That consumer is not simply armed with pricing and model information when entering a showroom, but also expects a totally different retail experience than the one typically associated with buying a car in a dealership. Increasingly, that expectation is for a more efficient, transparent, and engaged buying and service experience – an expectation shaped by other retail experiences and online shopping and browsing.

Challenged with this new, highly informed consumer, dealers are facing additional pressure to manage the customer experience differently in the "New Normal" of automotive retailing.

This is no small challenge for dealers when more than half of new and used vehicle buyers report experiencing frustration during the purchase process, according to a recent study by IHS Automotive. A large part of that frustration has to do with how their time is spent in the store and what they perceive to be inefficiencies – friction points – with people, technology, and processes.

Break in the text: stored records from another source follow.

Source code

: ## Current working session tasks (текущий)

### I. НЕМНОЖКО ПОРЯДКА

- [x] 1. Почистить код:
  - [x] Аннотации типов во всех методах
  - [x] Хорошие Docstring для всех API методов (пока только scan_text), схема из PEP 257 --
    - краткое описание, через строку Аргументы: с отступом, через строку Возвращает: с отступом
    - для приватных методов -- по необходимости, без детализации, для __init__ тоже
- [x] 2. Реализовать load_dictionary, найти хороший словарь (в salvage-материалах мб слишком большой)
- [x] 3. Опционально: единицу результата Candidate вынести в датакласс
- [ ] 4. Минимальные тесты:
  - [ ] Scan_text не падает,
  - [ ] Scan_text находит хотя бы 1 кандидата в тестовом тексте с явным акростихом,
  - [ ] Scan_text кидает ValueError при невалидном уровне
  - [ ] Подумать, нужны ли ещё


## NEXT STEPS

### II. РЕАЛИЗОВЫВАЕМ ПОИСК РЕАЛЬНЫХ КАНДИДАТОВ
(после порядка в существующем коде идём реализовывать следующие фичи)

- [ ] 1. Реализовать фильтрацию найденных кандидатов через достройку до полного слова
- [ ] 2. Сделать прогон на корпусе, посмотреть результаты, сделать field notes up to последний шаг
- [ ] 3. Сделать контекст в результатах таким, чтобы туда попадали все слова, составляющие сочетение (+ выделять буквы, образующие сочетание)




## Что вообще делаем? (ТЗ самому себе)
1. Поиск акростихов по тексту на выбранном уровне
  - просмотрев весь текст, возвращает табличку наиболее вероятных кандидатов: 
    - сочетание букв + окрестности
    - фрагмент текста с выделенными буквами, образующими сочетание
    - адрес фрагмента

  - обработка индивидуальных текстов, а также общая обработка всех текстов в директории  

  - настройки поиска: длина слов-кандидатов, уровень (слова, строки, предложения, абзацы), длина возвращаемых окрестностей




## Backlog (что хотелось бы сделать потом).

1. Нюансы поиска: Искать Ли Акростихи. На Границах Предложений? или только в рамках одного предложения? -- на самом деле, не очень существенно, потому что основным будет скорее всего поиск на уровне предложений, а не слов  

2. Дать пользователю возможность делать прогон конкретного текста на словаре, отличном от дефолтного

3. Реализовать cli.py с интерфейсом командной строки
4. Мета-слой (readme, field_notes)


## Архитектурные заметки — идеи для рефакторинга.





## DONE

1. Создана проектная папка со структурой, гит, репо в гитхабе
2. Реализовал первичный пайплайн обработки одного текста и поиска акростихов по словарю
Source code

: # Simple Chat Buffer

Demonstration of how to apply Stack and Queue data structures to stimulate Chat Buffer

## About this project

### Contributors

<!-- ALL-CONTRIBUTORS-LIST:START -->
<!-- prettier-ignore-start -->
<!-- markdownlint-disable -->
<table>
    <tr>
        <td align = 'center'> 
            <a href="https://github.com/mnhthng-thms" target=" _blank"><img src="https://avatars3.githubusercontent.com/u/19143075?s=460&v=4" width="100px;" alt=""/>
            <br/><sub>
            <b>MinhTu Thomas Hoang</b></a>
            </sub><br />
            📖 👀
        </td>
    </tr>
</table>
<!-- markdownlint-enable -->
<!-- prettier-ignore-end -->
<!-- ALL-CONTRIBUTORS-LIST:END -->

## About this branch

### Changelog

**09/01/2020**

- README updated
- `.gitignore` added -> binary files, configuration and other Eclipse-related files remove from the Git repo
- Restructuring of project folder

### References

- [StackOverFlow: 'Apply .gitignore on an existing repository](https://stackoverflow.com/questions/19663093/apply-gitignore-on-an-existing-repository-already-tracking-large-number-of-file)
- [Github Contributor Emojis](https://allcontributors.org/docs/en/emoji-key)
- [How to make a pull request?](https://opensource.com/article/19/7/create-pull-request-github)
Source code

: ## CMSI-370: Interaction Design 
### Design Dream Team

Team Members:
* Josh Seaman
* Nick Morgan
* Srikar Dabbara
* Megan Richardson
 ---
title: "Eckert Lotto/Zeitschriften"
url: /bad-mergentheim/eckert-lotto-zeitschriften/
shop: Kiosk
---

Friction in the car buying process is any obstacle that interrupts progress and becomes a brief barrier in taking the next steps in purchasing, financing, or servicing a vehicle. Among the most frequent obstacles are frustrations with "waiting" or "unoccupied" time and instances when consumers sense their time is not being valued while in the dealership.

A recent article in WardsAuto pointed to the dimensions of that frustration:

  • 70 percent of all sales take at least three hours to complete, not including delivery.
  • At best, customers are actually engaged, (actively moving the process forward) for slightly over an hour so that up to two thirds of their time is wasted.
  • On average, customers are left alone or abandoned 11 times during the sales process.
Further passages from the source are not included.